Jones v. Estate of Santiago, 2003-CC-1424.

Citation870 So.2d 1002
Decision Date14 April 2004
Docket NumberNo. 2003-CC-1424.,2003-CC-1424.
CourtSupreme Court of Louisiana
PartiesDavy JONES, Individually and on Behalf of his Minor Children v. The ESTATE OF Eliud Tony SANTIAGO, et al.

Ronald E. Corkern, Jr., Steven D. Crews, Corkern & Crews, for applicant.

Elvin C. Fontenot, Jr., Leesville, Bonita Preuett-Armour, Alexandria, for respondent.

WEIMER, Justice.

This matter is before the court following the denial of a motion for summary judgment in the trial court and denial of a writ of certiorari in the court of appeal. We granted certiorari in order to determine the propriety of those actions. Jones v. Estate of Santiago, 03-1424 (La.10/10/03), 855 So.2d 346. For reasons that follow, we reverse the lower court judgments and enter summary judgment in favor of State Farm Fire & Casualty Company (State Farm).


This case involves determining whether the shooting death of a wife and mother was intentional or accidental.

Davy Jones and his wife, Annissa, had been estranged for a period of several months. During that time she moved into the home of Eliud Santiago. Two days before the tragic shooting, Annissa and Davy reconciled and she agreed to move back to the Jones household. At some point, that decision was conveyed to Eliud Santiago. Annissa, accompanied by her then eight year old daughter, Kaitly1, went to the Santiago home to retrieve some clothing and personal belongings. While the two were at the Santiago residence a series of events unfolded. In the end, Kaitly was the only survivor.

Eliud Santiago took his own life with a single gunshot to the head. Prior to shooting himself, Santiago shot Annissa Jones as well as his two young daughters. All of the victims died of gunshot wounds to the head.

Davy Jones filed suit to recover damages sustained on behalf of himself and his minor children as a result of the death of Annissa Jones, his wife and the mother of his children. The petition alleges that on or about June 20, 1999, Eliud Santiago, for unknown reasons, shot and killed Annissa Jones before shooting himself. The petition further alleges the death of Annissa Jones was caused by the negligence of Eliud Tony Santiago in (a) firing a firearm and striking Annissa Jones causing her death, (b) an intentional battery which resulted in the death of the minor children's mother, and (c) discharging a firearm in a negligent or reckless manner. Named as defendants were the Estate of Eliud Tony Santiago and State Farm Insurance Company,2 the insurer providing homeowner's insurance coverage to Eliud Santiago.

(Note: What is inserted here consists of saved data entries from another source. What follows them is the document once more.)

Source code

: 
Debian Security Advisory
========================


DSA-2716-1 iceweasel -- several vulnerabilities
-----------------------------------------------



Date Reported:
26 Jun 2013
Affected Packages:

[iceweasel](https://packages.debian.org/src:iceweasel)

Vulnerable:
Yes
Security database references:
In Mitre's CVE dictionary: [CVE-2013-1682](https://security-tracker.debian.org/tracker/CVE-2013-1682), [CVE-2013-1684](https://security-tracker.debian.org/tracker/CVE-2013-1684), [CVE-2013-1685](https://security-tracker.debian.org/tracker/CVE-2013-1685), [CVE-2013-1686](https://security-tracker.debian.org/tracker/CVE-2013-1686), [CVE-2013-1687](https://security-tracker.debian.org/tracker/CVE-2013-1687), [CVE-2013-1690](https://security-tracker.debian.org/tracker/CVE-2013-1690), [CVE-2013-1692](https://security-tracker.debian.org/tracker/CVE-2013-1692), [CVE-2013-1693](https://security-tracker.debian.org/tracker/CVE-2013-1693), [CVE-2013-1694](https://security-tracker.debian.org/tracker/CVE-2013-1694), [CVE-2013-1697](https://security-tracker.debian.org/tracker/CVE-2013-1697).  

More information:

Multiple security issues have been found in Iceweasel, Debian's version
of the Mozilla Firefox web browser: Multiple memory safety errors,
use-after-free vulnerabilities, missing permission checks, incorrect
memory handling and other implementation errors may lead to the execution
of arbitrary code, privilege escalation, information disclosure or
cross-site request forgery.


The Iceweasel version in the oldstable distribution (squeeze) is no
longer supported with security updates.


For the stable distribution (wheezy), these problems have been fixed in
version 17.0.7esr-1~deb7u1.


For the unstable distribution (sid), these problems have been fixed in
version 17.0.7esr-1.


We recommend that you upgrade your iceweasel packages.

State Farm filed a motion for summary judgment seeking to have plaintiffs' claim dismissed on the basis that the killing of Annissa Jones was not a covered occurrence under the insurance policy issued to Eliud Santiago and was specifically excluded by the intentional act exclusion. In support of its motion, State Farm submitted a number of exhibits including selected pages of the deposition testimony of the plaintiff, Davy Jones, as well as selected pages of the depositions of two officers employed by the Vernon Parish Sheriff's office who conducted an investigation at the scene of the shooting. State Farm also submitted a certified copy of the policy of insurance issued to Eliud Santiago arguing that the exclusion contained therein applies to the facts of this case.3 In a supplemental memorandum in support of its motion for summary judgment, State Farm submitted selected passages from the deposition of Dr. Terry Welke, the Calcasieu Parish Coroner who conducted the autopsy on three of the decedents.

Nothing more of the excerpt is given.